=== MATERIAL FOR THE TASK ===
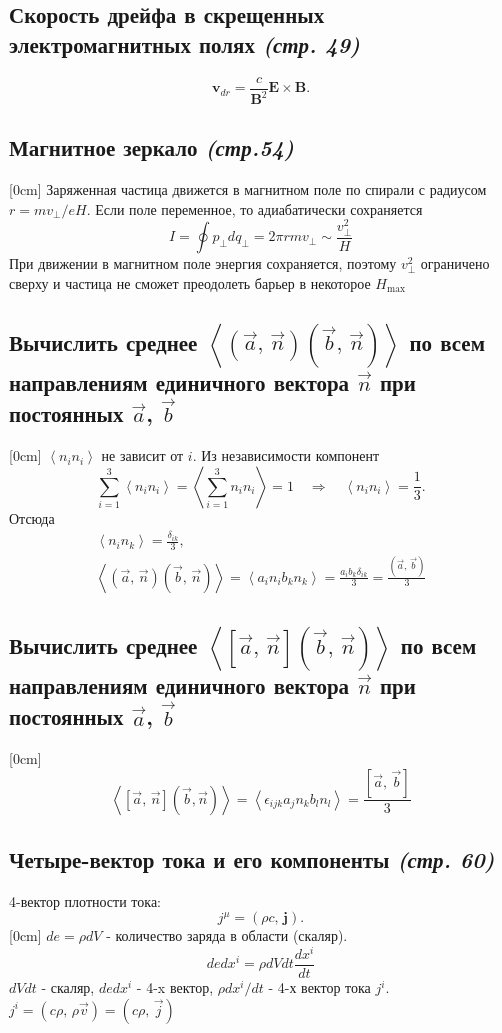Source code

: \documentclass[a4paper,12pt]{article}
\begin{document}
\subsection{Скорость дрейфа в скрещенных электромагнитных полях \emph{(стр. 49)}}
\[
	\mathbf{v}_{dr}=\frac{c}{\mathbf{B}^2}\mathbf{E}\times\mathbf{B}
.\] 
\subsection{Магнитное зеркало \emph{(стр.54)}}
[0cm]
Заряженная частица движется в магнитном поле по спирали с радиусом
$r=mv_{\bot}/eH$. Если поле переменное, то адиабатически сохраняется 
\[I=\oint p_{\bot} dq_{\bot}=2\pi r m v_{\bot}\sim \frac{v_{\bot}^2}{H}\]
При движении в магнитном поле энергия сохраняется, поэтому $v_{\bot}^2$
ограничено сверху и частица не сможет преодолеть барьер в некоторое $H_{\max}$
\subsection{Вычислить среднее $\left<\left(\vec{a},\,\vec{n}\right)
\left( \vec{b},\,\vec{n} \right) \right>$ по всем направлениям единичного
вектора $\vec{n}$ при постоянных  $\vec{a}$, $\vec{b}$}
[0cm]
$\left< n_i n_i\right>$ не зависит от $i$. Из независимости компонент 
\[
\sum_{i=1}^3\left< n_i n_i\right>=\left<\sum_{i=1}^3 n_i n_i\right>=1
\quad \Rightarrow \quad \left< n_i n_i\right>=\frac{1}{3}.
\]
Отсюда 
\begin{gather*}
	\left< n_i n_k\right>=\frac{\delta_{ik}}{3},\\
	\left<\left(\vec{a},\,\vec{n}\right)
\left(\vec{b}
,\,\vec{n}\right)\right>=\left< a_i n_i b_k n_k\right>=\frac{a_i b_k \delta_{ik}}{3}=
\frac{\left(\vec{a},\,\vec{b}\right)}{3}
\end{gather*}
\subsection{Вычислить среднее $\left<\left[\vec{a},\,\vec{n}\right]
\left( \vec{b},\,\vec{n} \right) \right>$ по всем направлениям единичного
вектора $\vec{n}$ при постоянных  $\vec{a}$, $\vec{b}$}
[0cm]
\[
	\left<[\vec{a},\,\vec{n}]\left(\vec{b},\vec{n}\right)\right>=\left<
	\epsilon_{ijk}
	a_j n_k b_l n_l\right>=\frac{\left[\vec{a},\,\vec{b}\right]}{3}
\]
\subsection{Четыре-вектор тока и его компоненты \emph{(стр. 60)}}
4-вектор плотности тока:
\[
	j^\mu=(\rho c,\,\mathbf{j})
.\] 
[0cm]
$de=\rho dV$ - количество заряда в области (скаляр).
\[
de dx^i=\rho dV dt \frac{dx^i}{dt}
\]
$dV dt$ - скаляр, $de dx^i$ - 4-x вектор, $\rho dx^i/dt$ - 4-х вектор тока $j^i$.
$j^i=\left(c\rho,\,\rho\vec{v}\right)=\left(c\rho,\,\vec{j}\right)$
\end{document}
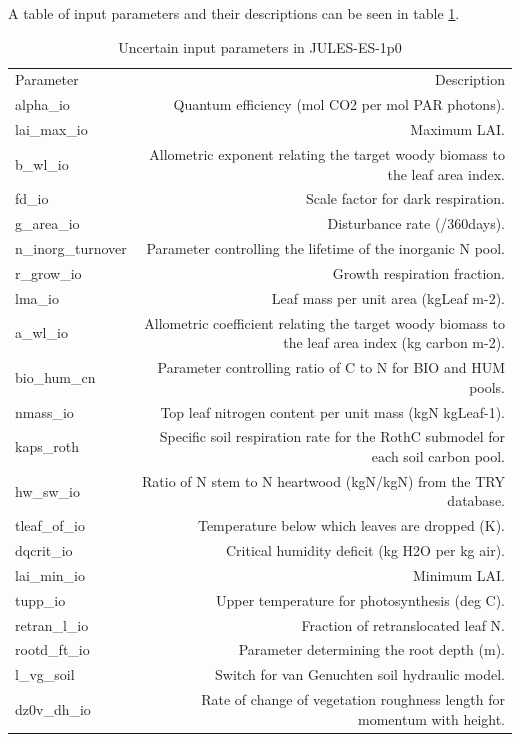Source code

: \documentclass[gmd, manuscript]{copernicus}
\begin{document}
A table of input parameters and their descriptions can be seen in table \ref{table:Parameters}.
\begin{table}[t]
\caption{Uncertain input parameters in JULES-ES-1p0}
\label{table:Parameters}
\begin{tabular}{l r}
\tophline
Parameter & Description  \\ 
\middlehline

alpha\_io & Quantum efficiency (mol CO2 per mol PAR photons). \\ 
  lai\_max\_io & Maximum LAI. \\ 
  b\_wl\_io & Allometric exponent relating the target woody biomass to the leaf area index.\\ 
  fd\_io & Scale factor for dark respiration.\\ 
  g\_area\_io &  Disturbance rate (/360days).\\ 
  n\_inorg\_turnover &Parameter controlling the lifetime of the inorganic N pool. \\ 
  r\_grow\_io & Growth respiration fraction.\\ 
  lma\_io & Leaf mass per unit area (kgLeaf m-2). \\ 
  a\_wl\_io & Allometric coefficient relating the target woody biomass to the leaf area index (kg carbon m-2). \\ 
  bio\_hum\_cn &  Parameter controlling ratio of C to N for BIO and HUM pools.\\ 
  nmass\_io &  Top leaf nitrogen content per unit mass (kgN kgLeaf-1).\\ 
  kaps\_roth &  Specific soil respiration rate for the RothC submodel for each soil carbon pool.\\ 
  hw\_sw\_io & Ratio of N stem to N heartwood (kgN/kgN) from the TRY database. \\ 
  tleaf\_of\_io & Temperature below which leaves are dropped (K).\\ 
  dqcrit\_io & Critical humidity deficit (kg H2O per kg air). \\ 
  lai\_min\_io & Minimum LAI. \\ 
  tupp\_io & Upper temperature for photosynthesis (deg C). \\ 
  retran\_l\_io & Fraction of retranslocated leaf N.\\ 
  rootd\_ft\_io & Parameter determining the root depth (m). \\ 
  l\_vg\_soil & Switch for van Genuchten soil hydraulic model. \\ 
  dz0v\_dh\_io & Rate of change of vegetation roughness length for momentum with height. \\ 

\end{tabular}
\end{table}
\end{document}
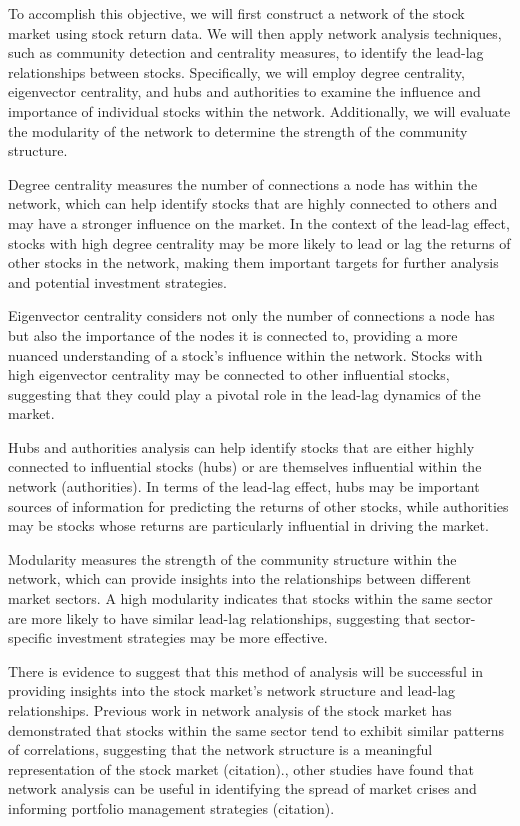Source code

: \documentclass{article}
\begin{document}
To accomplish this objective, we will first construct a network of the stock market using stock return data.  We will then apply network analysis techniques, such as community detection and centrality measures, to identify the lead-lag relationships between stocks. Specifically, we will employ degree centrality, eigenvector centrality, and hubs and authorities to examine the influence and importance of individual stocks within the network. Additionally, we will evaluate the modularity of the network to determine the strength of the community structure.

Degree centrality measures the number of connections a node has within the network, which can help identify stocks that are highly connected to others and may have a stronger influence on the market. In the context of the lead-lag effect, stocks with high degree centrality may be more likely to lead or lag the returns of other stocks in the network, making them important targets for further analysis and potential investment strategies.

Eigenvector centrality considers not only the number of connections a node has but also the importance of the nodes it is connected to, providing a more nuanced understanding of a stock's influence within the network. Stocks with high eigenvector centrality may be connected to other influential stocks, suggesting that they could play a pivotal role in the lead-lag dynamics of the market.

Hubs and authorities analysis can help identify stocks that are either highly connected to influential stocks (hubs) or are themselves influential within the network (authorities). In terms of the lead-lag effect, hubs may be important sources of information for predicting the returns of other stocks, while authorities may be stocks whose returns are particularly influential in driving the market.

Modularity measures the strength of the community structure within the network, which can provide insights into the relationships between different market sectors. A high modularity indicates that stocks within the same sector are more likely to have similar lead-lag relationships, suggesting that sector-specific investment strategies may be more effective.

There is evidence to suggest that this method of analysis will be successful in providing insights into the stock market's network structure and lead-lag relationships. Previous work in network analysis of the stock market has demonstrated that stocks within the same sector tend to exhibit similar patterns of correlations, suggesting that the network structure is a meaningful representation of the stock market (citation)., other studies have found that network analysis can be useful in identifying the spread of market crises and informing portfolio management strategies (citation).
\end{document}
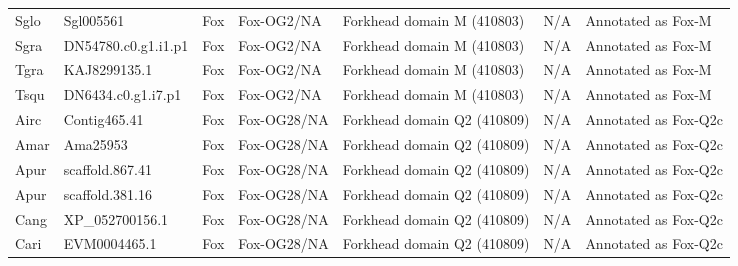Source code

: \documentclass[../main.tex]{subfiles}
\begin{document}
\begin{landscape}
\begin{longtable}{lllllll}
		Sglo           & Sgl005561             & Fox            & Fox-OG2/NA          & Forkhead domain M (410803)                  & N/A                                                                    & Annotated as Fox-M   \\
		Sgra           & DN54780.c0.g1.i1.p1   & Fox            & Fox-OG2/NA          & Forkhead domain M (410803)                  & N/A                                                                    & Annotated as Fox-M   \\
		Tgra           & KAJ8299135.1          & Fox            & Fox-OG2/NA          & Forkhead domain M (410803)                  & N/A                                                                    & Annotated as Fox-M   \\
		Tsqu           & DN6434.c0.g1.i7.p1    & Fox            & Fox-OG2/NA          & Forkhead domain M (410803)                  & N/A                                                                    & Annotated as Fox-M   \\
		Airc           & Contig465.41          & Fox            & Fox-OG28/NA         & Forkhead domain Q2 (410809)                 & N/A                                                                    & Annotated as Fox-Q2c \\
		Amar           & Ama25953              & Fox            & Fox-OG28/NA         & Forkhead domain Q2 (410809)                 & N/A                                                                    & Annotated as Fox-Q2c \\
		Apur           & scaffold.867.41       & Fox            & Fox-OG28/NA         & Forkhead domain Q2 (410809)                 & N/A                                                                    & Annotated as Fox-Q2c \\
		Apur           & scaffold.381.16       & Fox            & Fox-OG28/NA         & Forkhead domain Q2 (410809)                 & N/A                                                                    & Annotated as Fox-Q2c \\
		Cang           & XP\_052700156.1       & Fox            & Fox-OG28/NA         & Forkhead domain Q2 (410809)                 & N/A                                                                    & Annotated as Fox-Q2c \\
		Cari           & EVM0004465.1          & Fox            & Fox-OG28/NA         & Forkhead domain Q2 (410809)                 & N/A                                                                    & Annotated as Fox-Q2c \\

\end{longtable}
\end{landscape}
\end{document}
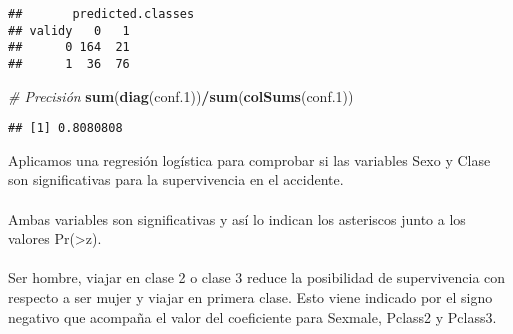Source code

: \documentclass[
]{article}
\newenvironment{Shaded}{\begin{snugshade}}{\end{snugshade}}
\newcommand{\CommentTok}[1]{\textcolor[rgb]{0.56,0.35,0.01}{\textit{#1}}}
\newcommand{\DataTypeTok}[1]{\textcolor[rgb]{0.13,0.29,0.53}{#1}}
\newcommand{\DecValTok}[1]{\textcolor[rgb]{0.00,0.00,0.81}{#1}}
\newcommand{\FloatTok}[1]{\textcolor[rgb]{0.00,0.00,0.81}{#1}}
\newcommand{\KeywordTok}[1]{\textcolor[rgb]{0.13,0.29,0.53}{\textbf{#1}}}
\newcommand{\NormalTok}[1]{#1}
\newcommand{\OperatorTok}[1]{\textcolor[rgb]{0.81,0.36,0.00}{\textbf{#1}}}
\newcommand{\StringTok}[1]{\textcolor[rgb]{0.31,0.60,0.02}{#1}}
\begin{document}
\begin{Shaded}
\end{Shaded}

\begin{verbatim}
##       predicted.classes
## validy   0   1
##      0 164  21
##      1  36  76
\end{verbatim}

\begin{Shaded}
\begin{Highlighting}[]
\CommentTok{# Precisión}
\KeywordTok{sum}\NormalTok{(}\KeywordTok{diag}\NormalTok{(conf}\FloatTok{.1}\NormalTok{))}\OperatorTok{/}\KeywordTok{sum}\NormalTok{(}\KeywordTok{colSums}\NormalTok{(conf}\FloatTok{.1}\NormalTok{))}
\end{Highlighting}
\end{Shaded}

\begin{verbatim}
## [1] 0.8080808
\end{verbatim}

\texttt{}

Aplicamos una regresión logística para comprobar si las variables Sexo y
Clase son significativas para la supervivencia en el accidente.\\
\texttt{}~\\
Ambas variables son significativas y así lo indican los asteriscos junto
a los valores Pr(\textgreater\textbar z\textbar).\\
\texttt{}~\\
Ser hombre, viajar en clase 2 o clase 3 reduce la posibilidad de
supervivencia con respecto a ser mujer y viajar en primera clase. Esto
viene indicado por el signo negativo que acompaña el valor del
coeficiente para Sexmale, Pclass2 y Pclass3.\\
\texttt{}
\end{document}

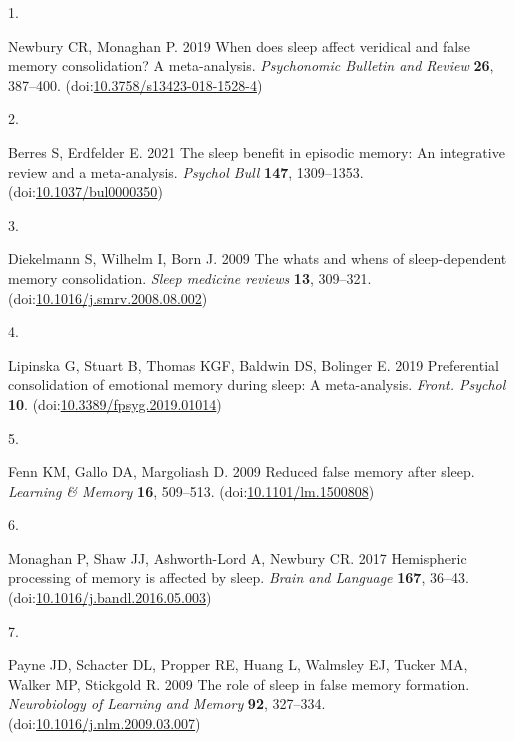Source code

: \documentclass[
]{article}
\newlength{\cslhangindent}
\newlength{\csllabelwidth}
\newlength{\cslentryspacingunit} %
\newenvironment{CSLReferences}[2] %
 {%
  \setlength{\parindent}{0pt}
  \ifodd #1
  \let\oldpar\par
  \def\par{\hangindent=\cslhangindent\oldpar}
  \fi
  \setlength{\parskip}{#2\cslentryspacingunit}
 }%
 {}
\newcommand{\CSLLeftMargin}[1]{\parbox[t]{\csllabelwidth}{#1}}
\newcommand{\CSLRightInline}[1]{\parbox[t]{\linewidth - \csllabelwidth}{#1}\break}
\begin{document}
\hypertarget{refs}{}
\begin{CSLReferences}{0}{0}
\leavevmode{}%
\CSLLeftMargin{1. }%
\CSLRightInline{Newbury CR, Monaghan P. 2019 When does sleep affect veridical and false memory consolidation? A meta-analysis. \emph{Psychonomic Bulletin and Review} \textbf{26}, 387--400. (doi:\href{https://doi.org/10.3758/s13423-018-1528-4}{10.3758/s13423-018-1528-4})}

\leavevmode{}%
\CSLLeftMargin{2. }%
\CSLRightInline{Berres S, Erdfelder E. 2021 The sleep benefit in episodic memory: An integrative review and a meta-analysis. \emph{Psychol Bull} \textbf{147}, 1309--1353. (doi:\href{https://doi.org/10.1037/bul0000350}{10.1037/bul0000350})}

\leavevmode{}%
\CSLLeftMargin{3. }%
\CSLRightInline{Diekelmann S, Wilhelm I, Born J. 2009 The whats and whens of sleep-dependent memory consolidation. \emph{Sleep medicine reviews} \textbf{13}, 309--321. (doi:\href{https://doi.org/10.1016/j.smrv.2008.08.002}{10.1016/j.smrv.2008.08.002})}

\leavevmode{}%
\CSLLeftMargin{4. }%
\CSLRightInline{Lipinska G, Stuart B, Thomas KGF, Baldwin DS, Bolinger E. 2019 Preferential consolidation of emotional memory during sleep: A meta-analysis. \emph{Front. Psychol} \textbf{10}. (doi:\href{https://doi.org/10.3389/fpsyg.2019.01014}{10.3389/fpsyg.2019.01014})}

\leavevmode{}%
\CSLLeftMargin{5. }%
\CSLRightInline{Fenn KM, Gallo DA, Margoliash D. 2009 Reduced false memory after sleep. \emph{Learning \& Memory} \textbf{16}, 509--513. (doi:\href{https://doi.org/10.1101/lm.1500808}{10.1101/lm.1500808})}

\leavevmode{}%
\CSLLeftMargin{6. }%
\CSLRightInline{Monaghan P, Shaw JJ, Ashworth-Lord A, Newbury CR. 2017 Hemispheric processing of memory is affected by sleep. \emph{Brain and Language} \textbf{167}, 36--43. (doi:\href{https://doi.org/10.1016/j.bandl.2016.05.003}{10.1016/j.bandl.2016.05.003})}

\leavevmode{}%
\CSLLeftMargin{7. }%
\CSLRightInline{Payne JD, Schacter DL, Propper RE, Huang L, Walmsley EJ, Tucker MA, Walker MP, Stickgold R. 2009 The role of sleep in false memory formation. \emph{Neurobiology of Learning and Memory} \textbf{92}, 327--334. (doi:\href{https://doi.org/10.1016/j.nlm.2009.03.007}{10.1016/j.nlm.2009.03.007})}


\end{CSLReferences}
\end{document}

=== EXERCISE PROMPT ===
The answer is a bare number: how many lines of the records contain the string "магнитном"?

=== RESPONSE TO THIS TASK ===
2